It was a town hall, certainly, but without the sense of chaos, the hint of danger, that we've come to associate with the words "town hall" in recent weeks. No gun-toting patriots, no dark portents of tyranny. No energy, in fact, at least not at the start of things. It was a blazing July morning, a Saturday, and several hundred people were clustered around tables in a subterranean conference room at USC. They were talking about overthrowing the government, and trying to stay awake. It was taking awhile for the coffee to kick in.
But then everyone forgot about the coffee. At the podium, a speaker began throwing this group of wonkish would-be revolutionaries a few choice bits of rhetorical red meat.

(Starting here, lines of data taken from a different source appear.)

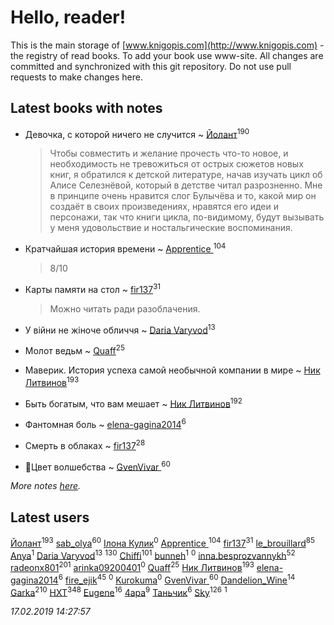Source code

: # Hello, reader!
This is the main storage of [www.knigopis.com](http://www.knigopis.com) - the registry of read books.
To add your book use www-site. All changes are committed and synchronized with this git repository.
Do not use pull requests to make changes here.


## Latest books with notes
* Девочка, с которой ничего не случится ~ [Йолант](users/104/104690883692185089260-google)<sup>190</sup>
    > Чтобы совместить и желание прочесть что-то новое, и необходимость не тревожиться от острых сюжетов новых книг, я обратился к детской литературе, начав изучать цикл об Алисе Селезнёвой, который в детстве читал разрозненно. Мне в принципе очень нравится слог Булычёва и то, какой мир он создаёт в своих произведениях, нравятся его идеи и персонажи, так что книги цикла, по-видимому, будут вызывать у меня удовольствие и ностальгические воспоминания.

* Кратчайшая история времени ~ [Apprentice ](users/528/52821952-vkontakte)<sup>104</sup>
    > 8/10

* Карты памяти на стол ~ [fir137](users/176/176805114-yandex)<sup>31</sup>
    > Можно читать ради разоблачения.

* У війни не жіноче обличчя ~ [Daria Varyvod](users/829/829893410524253-facebook)<sup>13</sup>

* Молот ведьм ~ [Quaff](users/122/12267158-vkontakte)<sup>25</sup>

* Маверик. История успеха самой необычной компании в мире ~ [Ник Литвинов](users/241/241974816-vkontakte)<sup>193</sup>

* Быть богатым, что вам мешает ~ [Ник Литвинов](users/241/241974816-vkontakte)<sup>192</sup>

* Фантомная боль ~ [elena-gagina2014](users/208/208969292-yandex)<sup>6</sup>

* Смерть в облаках ~ [fir137](users/176/176805114-yandex)<sup>28</sup>

* 🐢Цвет волшебства ~ [GvenVivar ](users/158/158266434925901-facebook)<sup>60</sup>


_More notes [here](latest_books_with_notes.md)._


## Latest users
[Йолант](users/104/104690883692185089260-google)<sup>193</sup> 
[sab_olya](users/139/139338401-vkontakte)<sup>60</sup> 
[Ілона Кулик](users/115/115612203632373730372-google)<sup>0</sup> 
[Apprentice ](users/528/52821952-vkontakte)<sup>104</sup> 
[fir137](users/176/176805114-yandex)<sup>31</sup> 
[le_brouillard](users/133/13330781-vkontakte)<sup>85</sup> 
[Anya](users/383/383879357-vkontakte)<sup>1</sup> 
[Daria Varyvod](users/829/829893410524253-facebook)<sup>13</sup> 
[](users/115/115826717712507836033-google)<sup>130</sup> 
[Chiffi](users/105/105831994080785626680-google)<sup>101</sup> 
[bunneh](users/534/5342064-vkontakte)<sup>1</sup> 
[](users/125/125225849-vkontakte)<sup>0</sup> 
[inna.besprozvannykh](users/733/73323849-yandex)<sup>52</sup> 
[radeonx801](users/973/973496-vkontakte)<sup>201</sup> 
[arinka09200401](users/445/445767549-vkontakte)<sup>0</sup> 
[Quaff](users/122/12267158-vkontakte)<sup>25</sup> 
[Ник Литвинов](users/241/241974816-vkontakte)<sup>193</sup> 
[elena-gagina2014](users/208/208969292-yandex)<sup>6</sup> 
[fire_ejik](users/329/32903202-vkontakte)<sup>45</sup> 
[](users/103/103018351090055633128-google)<sup>0</sup> 
[Kurokuma](users/114/114867625557587940583-google)<sup>0</sup> 
[GvenVivar ](users/158/158266434925901-facebook)<sup>60</sup> 
[Dandelion_Wine](users/586/58602788-vkontakte)<sup>14</sup> 
[Garka](users/115/115753719718250012620-google)<sup>210</sup> 
[HXT](users/100/100002563462782-facebook)<sup>348</sup> 
[Eugene](users/695/695244810674916-facebook)<sup>16</sup> 
[4apa](users/117/117392596378069249667-google)<sup>9</sup> 
[Таньчик](users/209/2096581563762610-facebook)<sup>6</sup> 
[Sky](users/118/118049897850017649660-google)<sup>126</sup> 
[](users/901/9017247704455477472-mailru)<sup>1</sup> 


_17.02.2019 14:27:57_

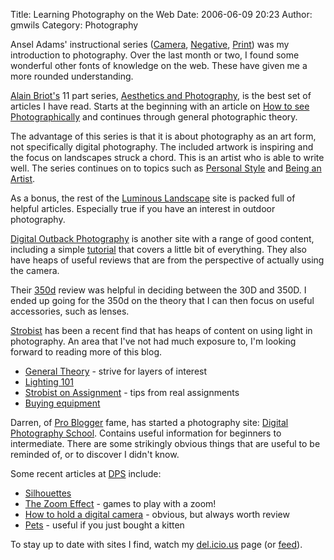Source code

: Title: Learning Photography on the Web
Date: 2006-06-09 20:23
Author: gmwils
Category: Photography

Ansel Adams' instructional series ([Camera][], [Negative][], [Print][])
was my introduction to photography. Over the last month or two, I found
some wonderful other fonts of knowledge on the web. These have given me
a more rounded understanding.

[Alain Briot's][] 11 part series, [Aesthetics and Photography][], is the
best set of articles I have read. Starts at the beginning with an
article on [How to see Photographically][] and continues through general
photographic theory.

The advantage of this series is that it is about photography as an art
form, not specifically digital photography. The included artwork is
inspiring and the focus on landscapes struck a chord. This is an artist
who is able to write well. The series continues on to topics such as
[Personal Style][] and [Being an Artist][].

As a bonus, the rest of the [Luminous Landscape][] site is packed full
of helpful articles. Especially true if you have an interest in outdoor
photography.

[Digital Outback Photography][] is another site with a range of good
content, including a simple [tutorial][] that covers a little bit of
everything. They also have heaps of useful reviews that are from the
perspective of actually using the camera.

Their [350d][] review was helpful in deciding between the 30D and 350D.
I ended up going for the 350d on the theory that I can then focus on
useful accessories, such as lenses.

[Strobist][] has been a recent find that has heaps of content on using
light in photography. An area that I've not had much exposure to, I'm
looking forward to reading more of this blog.

-   [General Theory][] - strive for layers of interest
-   [Lighting 101][]
-   [Strobist on Assignment][] - tips from real assignments
-   [Buying equipment][]

Darren, of [Pro Blogger][] fame, has started a photography site:
[Digital Photography School][]. Contains useful information for
beginners to intermediate. There are some strikingly obvious things that
are useful to be reminded of, or to discover I didn't know.

Some recent articles at [DPS][Digital Photography School] include:

-   [Silhouettes][]
-   [The Zoom Effect][] - games to play with a zoom!
-   [How to hold a digital camera][] - obvious, but always worth review
-   [Pets][] - useful if you just bought a kitten

To stay up to date with sites I find, watch my [del.icio.us][]<a> page
(or </a>[feed][]).

  [Camera]: http://www.amazon.com/exec/obidos/ASIN/0821221841/pseudofish-20?creative=327641&camp=14573&link_code=as1
  [Negative]: http://www.amazon.com/exec/obidos/ASIN/0821221868/pseudofish-20?creative=327641&camp=14573&link_code=as1
  [Print]: http://www.amazon.com/exec/obidos/ASIN/0821221876/pseudofish-20?creative=327641&camp=14573&link_code=as1
  [Alain Briot's]: http://www.beautiful-landscape.com/
  [Aesthetics and Photography]: http://luminous-landscape.com/columns/briots_view.shtml
  [How to see Photographically]: http://luminous-landscape.com/columns/aesthetics-1.shtml
  [Personal Style]: http://luminous-landscape.com/columns/aesthetics9.shtml
  [Being an Artist]: http://luminous-landscape.com/columns/aesthetics10.shtml
  [Luminous Landscape]: http://luminous-landscape.com/
  [Digital Outback Photography]: http://www.outbackphoto.com/
  [tutorial]: http://www.outbackphoto.com/handbook/DigitalOutbackPhotography.html
  [350d]: http://www.outbackphoto.com/reviews/equipment/canon_350D/Canon_350D_review.html
  [Strobist]: http://strobist.blogspot.com
  [General Theory]: http://strobist.blogspot.com/2006/06/general-theory-strive-for-layers-of.html
  [Lighting 101]: http://strobist.blogspot.com/2006/03/lighting-101.html
  [Strobist on Assignment]: http://strobist.blogspot.com/2006/03/on-assignment.html
  [Buying equipment]: http://strobist.blogspot.com/2006/04/money-choices-light-or-mor_114590285884455531.html
  [Pro Blogger]: http://www.problogger.net/
  [Digital Photography School]: http://digital-photography-school.com/blog/
  [Silhouettes]: http://digital-photography-school.com/blog/how-to-photograph-silhouettes/
  [The Zoom Effect]: http://digital-photography-school.com/blog/using-the-zoom-effect/
  [How to hold a digital camera]: http://digital-photography-school.com/blog/how-to-hold-a-digital-camera/
  [Pets]: http://digital-photography-school.com/blog/how-to-photograph-pets/
  [del.icio.us]: http://del.icio.us/gmwils/photography
  [feed]: http://del.icio.us/rss/gmwils/photography
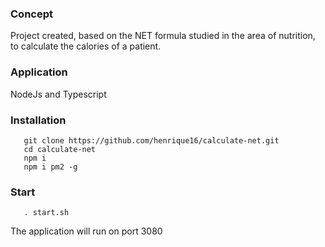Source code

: ### Concept
Project created, based on the NET formula studied in the area of nutrition, to calculate the calories of a patient.

### Application
NodeJs and Typescript

### Installation
       git clone https://github.com/henrique16/calculate-net.git
       cd calculate-net
       npm i
       npm i pm2 -g
      
### Start
       . start.sh
      
The application will run on port 3080
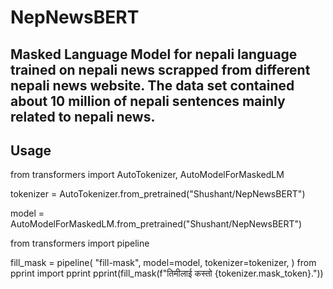 # NepNewsBERT
## Masked Language Model for nepali language trained on nepali news scrapped from different nepali news website. The data set contained about 10 million of nepali sentences mainly related to nepali news. 

## Usage 

from transformers import AutoTokenizer, AutoModelForMaskedLM

tokenizer = AutoTokenizer.from_pretrained("Shushant/NepNewsBERT")

model = AutoModelForMaskedLM.from_pretrained("Shushant/NepNewsBERT")

from transformers import pipeline

fill_mask = pipeline(
    "fill-mask",
    model=model,
    tokenizer=tokenizer,
)
from pprint import pprint
pprint(fill_mask(f"तिमीलाई कस्तो {tokenizer.mask_token}."))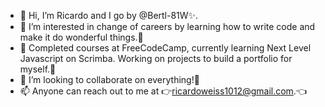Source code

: - 👋 Hi, I’m Ricardo and I go by @Bertl-81W✨.
- 👀 I’m interested in change of careers by learning how to write code and make it do wonderful things.🤖  
- 🌱 Completed courses at FreeCodeCamp, currently learning Next Level Javascript on Scrimba. Working on projects to build a portfolio for myself.💪
- 💞️ I’m looking to collaborate on everything!🤝
- 📫 Anyone can reach out to me at 👉ricardoweiss1012@gmail.com.👈


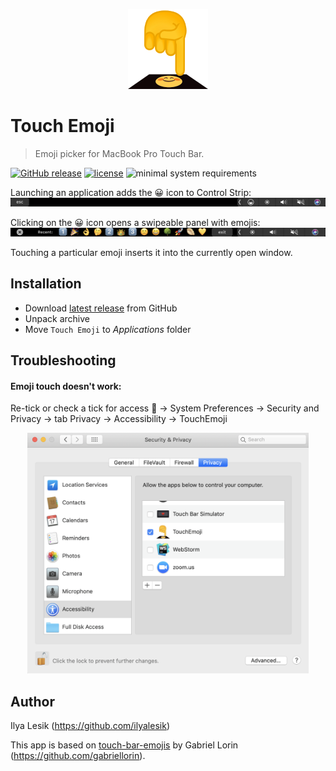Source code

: <p align="center"><img src="Emoji-256x256.png" width="128"></p>

# Touch Emoji

> Emoji picker for MacBook Pro Touch Bar.

[![GitHub release](https://img.shields.io/github/release/lm-a/touch-emoji.svg)](https://github.com/lm-a/touch-emoji/releases)
[![license](https://img.shields.io/github/license/lm-a/touch-emoji.svg)](https://github.com/lm-a/touch-emoji/blob/master/LICENSE) ![minimal system requirements](https://img.shields.io/badge/required-macOS%2010.12.2-blue.svg) 

Launching an application adds the 😀 icon to Control Strip:
![Icon at control strip](touch-emoji-icon-screenshot.png)

Clicking on the 😀 icon opens a swipeable panel with emojis:
![Recent emoji](touch-emoji-recent-screenshot.png)

Touching a particular emoji inserts it into the currently open window.

## Installation
* Download [latest release](https://github.com/lm-a/touch-emoji/releases/download/v0.2.1/Touch-Emoji-v0.2.1.zip) from GitHub
* Unpack archive
* Move `Touch Emoji` to *Applications* folder

## Troubleshooting
#### Emoji touch doesn't work:

Re-tick or check a tick for access  → System Preferences → Security and Privacy → tab Privacy → Accessibility → TouchEmoji

<p align="center"><img width="450" alt="Accessibility window" src="accessiblity.png"></p>

## Author
Ilya Lesik (https://github.com/ilyalesik)

This app is based on [touch-bar-emojis](https://github.com/gabriellorin/touch-bar-emojis) by Gabriel Lorin (https://github.com/gabriellorin).
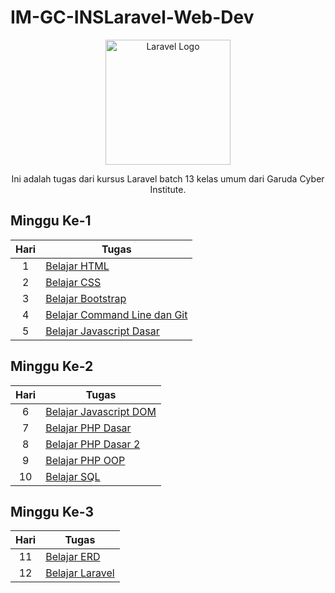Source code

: # IM-GC-INSLaravel-Web-Dev

<p align="center"><a href="https://laravel.com" target="_blank"><img src="https://garudacyberinstitute.id/_include/archives/files/martikulasi/kategori/Laravel%20Batch%2013%20Kelas%20Umum.18%20-%20Gambar%20Pratinjau.png" width="200" alt="Laravel Logo"></a></p>

<p align="center">Ini adalah tugas dari kursus Laravel batch 13 kelas umum dari Garuda Cyber Institute.</p>

## Minggu Ke-1

| Hari | Tugas                           |
|:----:|---------------------------------|
| 1    | [Belajar HTML](https://github.com/Fern-Aerell/IM-GC-INSLaravel-Web-Dev/tree/main/day_1_html) |
| 2    | [Belajar CSS](https://github.com/Fern-Aerell/IM-GC-INSLaravel-Web-Dev/tree/main/day_2_css) |
| 3    | [Belajar Bootstrap](https://github.com/Fern-Aerell/IM-GC-INSLaravel-Web-Dev/tree/main/day_3_bootstrap) |
| 4    | [Belajar Command Line dan Git](https://github.com/Fern-Aerell/IM-GC-INSLaravel-Web-Dev/tree/main/day_4_git) |
| 5    | [Belajar Javascript Dasar](https://github.com/Fern-Aerell/IM-GC-INSLaravel-Web-Dev/tree/main/day_5_javascript_dasar) |

## Minggu Ke-2
| Hari | Tugas                           |
|:----:|---------------------------------|
| 6    | [Belajar Javascript DOM](https://github.com/Fern-Aerell/IM-GC-INSLaravel-Web-Dev/tree/main/day_6_javascript_dom)
| 7    | [Belajar PHP Dasar](https://github.com/Fern-Aerell/IM-GC-INSLaravel-Web-Dev/tree/main/day_7_php_dasar)
| 8    | [Belajar PHP Dasar 2](https://github.com/Fern-Aerell/IM-GC-INSLaravel-Web-Dev/tree/main/day_8_php_dasar_2)
| 9    | [Belajar PHP OOP](https://github.com/Fern-Aerell/IM-GC-INSLaravel-Web-Dev/tree/main/day_9_php_oop)
| 10    | [Belajar SQL](https://github.com/Fern-Aerell/IM-GC-INSLaravel-Web-Dev/tree/main/day_10_belajar_sql)

## Minggu Ke-3
| Hari | Tugas                           |
|:----:|---------------------------------|
| 11    | [Belajar ERD](https://github.com/Fern-Aerell/IM-GC-INSLaravel-Web-Dev/tree/main/day_11_belajar_erd)
| 12    | [Belajar Laravel](https://github.com/Fern-Aerell/IM-GC-INSLaravel-Web-Dev/tree/main/day_12_intro_laravel)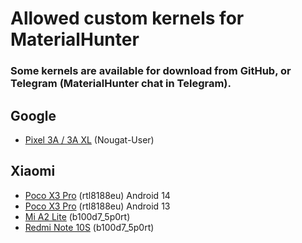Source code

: # Allowed custom kernels for MaterialHunter
### Some kernels are available for download from GitHub, or Telegram (MaterialHunter chat in Telegram).
## Google
- [Pixel 3A / 3A XL](https://github.com/Nougat-User/sargo_nethunter) (Nougat-User)
## Xiaomi
- [Poco X3 Pro](https://t.me/materialhunterchat/971) (rtl8188eu) Android 14
- [Poco X3 Pro](https://t.me/materialhunterchat/973) (rtl8188eu) Android 13
- [Mi A2 Lite](https://t.me/mefedron_kernel/21) (b100d7_5p0rt)
- [Redmi Note 10S](https://t.me/mefedron_kernel/22) (b100d7_5p0rt)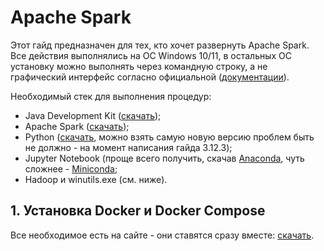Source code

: # Apache Spark
Этот гайд предназначен для тех, кто хочет развернуть Apache Spark. Все действия выполнялись на ОС Windows 10/11, в остальных ОС установку можно выполнять через командную строку, а не графический интерфейс согласно официальной ([документации](https://spark.apache.org/)).

Необходимый стек для выполнения процедур: 
* Java Development Kit ([скачать](https://www.oracle.com/cis/java/technologies/downloads/));
* Apache Spark ([скачать](https://spark.apache.org/));
* Python ([скачать](https://www.python.org/), можно взять самую новую версию проблем быть не должно - на момент написания гайда 3.12.3);
* Jupyter Notebook (проще всего получить, скачав [Anaconda](https://www.anaconda.com/), чуть сложнее - [Miniconda](https://docs.anaconda.com/free/miniconda/index.html);
* Hadoop и winutils.exe (см. ниже).

## 1. Установка Docker и Docker Compose
Все необходимое есть на сайте - они ставятся сразу вместе: [скачать](https://www.docker.com/products/docker-desktop/).
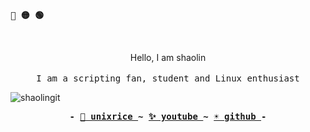  <p align="left"><b><samp>🔴 🟡 🟢</samp></b></p>
 <br>

 <p align="center">
      Hello, I am shaolin<br>
      <br>
      <samp>I am a scripting fan, student and Linux enthusiast<br></samp>
  </p>


<img src="https://github-readme-stats.vercel.app/api?bg_color=12131c&icon_color=afcee0&title_color=d1d1d1&text_color=d1d1d1&border_color=00000000&username=shaolingit&show_icons=true&locale=en&hide=contribs" alt="shaolingit" align="center" text-align="center">
<br>
<p align="center"><b><samp> -
 <a href="https://www.reddit.com/r/unixporn">🌙 unixrice </a>
 ~
 <a href="https://youtube.com/channel/UCOQHLm32PksPNSgt6te0SLQ"> ✨ youtube </a>
 ~
 <a href="https://github.com/shaolingit"> ☀️ github </a>
 - </samp></b></p>

<br>
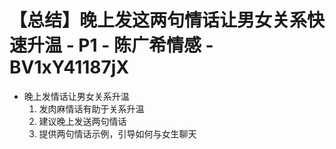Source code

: # 【总结】晚上发这两句情话让男女关系快速升温 - P1 - 陈广希情感 - BV1xY41187jX

-   晚上发情话让男女关系升温
    1.  发肉麻情话有助于关系升温
    2.  建议晚上发送两句情话
    3.  提供两句情话示例，引导如何与女生聊天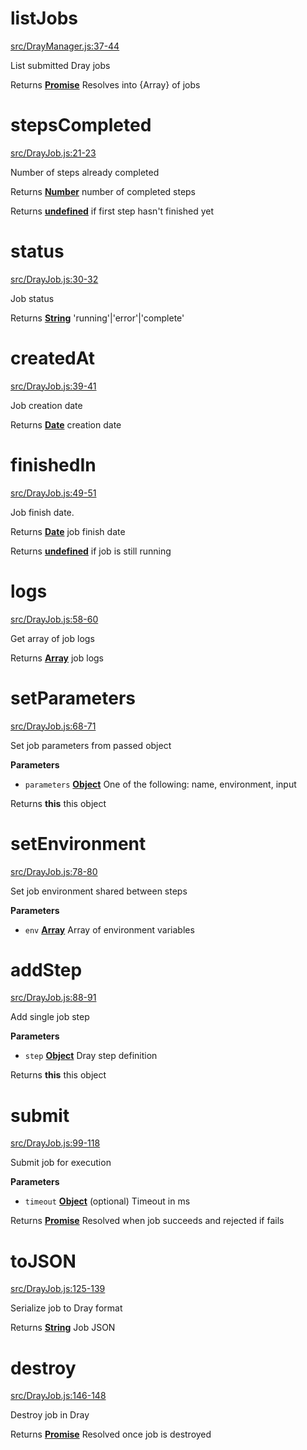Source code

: # listJobs

[src/DrayManager.js:37-44](https://github.com/spark/dray-client/blob/6f03f688ad2c02ef1197438ea25db6a5bbe2f3f5/src/DrayManager.js#L37-L44 "Source code on GitHub")

List submitted Dray jobs

Returns **[Promise](https://developer.mozilla.org/en-US/docs/Web/JavaScript/Reference/Global_Objects/Promise)** Resolves into {Array} of jobs

# stepsCompleted

[src/DrayJob.js:21-23](https://github.com/spark/dray-client/blob/6f03f688ad2c02ef1197438ea25db6a5bbe2f3f5/src/DrayJob.js#L21-L23 "Source code on GitHub")

Number of steps already completed

Returns **[Number](https://developer.mozilla.org/en-US/docs/Web/JavaScript/Reference/Global_Objects/Number)** number of completed steps

Returns **[undefined](https://developer.mozilla.org/en-US/docs/Web/JavaScript/Reference/Global_Objects/undefined)** if first step hasn't finished yet

# status

[src/DrayJob.js:30-32](https://github.com/spark/dray-client/blob/6f03f688ad2c02ef1197438ea25db6a5bbe2f3f5/src/DrayJob.js#L30-L32 "Source code on GitHub")

Job status

Returns **[String](https://developer.mozilla.org/en-US/docs/Web/JavaScript/Reference/Global_Objects/String)** 'running'|'error'|'complete'

# createdAt

[src/DrayJob.js:39-41](https://github.com/spark/dray-client/blob/6f03f688ad2c02ef1197438ea25db6a5bbe2f3f5/src/DrayJob.js#L39-L41 "Source code on GitHub")

Job creation date

Returns **[Date](https://developer.mozilla.org/en-US/docs/Web/JavaScript/Reference/Global_Objects/Date)** creation date

# finishedIn

[src/DrayJob.js:49-51](https://github.com/spark/dray-client/blob/6f03f688ad2c02ef1197438ea25db6a5bbe2f3f5/src/DrayJob.js#L49-L51 "Source code on GitHub")

Job finish date.

Returns **[Date](https://developer.mozilla.org/en-US/docs/Web/JavaScript/Reference/Global_Objects/Date)** job finish date

Returns **[undefined](https://developer.mozilla.org/en-US/docs/Web/JavaScript/Reference/Global_Objects/undefined)** if job is still running

# logs

[src/DrayJob.js:58-60](https://github.com/spark/dray-client/blob/6f03f688ad2c02ef1197438ea25db6a5bbe2f3f5/src/DrayJob.js#L58-L60 "Source code on GitHub")

Get array of job logs

Returns **[Array](https://developer.mozilla.org/en-US/docs/Web/JavaScript/Reference/Global_Objects/Array)** job logs

# setParameters

[src/DrayJob.js:68-71](https://github.com/spark/dray-client/blob/6f03f688ad2c02ef1197438ea25db6a5bbe2f3f5/src/DrayJob.js#L68-L71 "Source code on GitHub")

Set job parameters from passed object

**Parameters**

-   `parameters` **[Object](https://developer.mozilla.org/en-US/docs/Web/JavaScript/Reference/Global_Objects/Object)** One of the following: name, environment, input

Returns **this** this object

# setEnvironment

[src/DrayJob.js:78-80](https://github.com/spark/dray-client/blob/6f03f688ad2c02ef1197438ea25db6a5bbe2f3f5/src/DrayJob.js#L78-L80 "Source code on GitHub")

Set job environment shared between steps

**Parameters**

-   `env` **[Array](https://developer.mozilla.org/en-US/docs/Web/JavaScript/Reference/Global_Objects/Array)** Array of environment variables

# addStep

[src/DrayJob.js:88-91](https://github.com/spark/dray-client/blob/6f03f688ad2c02ef1197438ea25db6a5bbe2f3f5/src/DrayJob.js#L88-L91 "Source code on GitHub")

Add single job step

**Parameters**

-   `step` **[Object](https://developer.mozilla.org/en-US/docs/Web/JavaScript/Reference/Global_Objects/Object)** Dray step definition

Returns **this** this object

# submit

[src/DrayJob.js:99-118](https://github.com/spark/dray-client/blob/6f03f688ad2c02ef1197438ea25db6a5bbe2f3f5/src/DrayJob.js#L99-L118 "Source code on GitHub")

Submit job for execution

**Parameters**

-   `timeout` **[Object](https://developer.mozilla.org/en-US/docs/Web/JavaScript/Reference/Global_Objects/Object)** (optional) Timeout in ms

Returns **[Promise](https://developer.mozilla.org/en-US/docs/Web/JavaScript/Reference/Global_Objects/Promise)** Resolved when job succeeds and rejected if fails

# toJSON

[src/DrayJob.js:125-139](https://github.com/spark/dray-client/blob/6f03f688ad2c02ef1197438ea25db6a5bbe2f3f5/src/DrayJob.js#L125-L139 "Source code on GitHub")

Serialize job to Dray format

Returns **[String](https://developer.mozilla.org/en-US/docs/Web/JavaScript/Reference/Global_Objects/String)** Job JSON

# destroy

[src/DrayJob.js:146-148](https://github.com/spark/dray-client/blob/6f03f688ad2c02ef1197438ea25db6a5bbe2f3f5/src/DrayJob.js#L146-L148 "Source code on GitHub")

Destroy job in Dray

Returns **[Promise](https://developer.mozilla.org/en-US/docs/Web/JavaScript/Reference/Global_Objects/Promise)** Resolved once job is destroyed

"A small group of extremists can hold the government hostage," he said. Wild applause. "I've always believed that term limits are a function of demagoguery." Cheers. "Proposition 13 has been a sacred cow. But you know, it's time to look at Proposition 13." It brought the house down, in a gentle sort of way.
The speaker was Los Angeles Mayor Antonio Villaraigosa, but it could have been almost any featured guest at any of the town halls conducted across the state by Repair California, the coalition of groups building support for a citizens' convention to scrap and replace the state's Constitution. In this forum, and one the previous night in Santa Monica and at earlier meetings in the Bay Area, most in the crowd were on the same page about what ails California and what has to go: the two-thirds supermajority to adopt a budget, the same supermajority to pass a tax, term limits, rampant special-interest ballot initiatives, Proposition 13, Proposition 8 -- and if you haven't guessed the rest, simply pore over several years' worth of Los Angeles Times editorials. This page has long espoused the reform agenda championed by good-government groups and just-left-of-center editorialists and reformers.
But that spotlights an important, although repairable, flaw in the movement for a convention. People who get excited enough about the minutiae of government to come to meetings and swap ideas are, or so far have been, somewhat self-selecting. They know what's wrong: California's entire anti-government voter revolt of the last 30 years. No matter how vociferously they agree with one another, though, they haven't been able to change the minds of the majority of high-propensity voters who, polling shows, are quite happy with ballot-measure decisions that have enshrined profound skepticism of state government and structural impediments to taxes. If individual challenges to voter-revolt initiatives keep failing, the true believers are hoping that a constitutional convention could wipe them away with one fell swoop.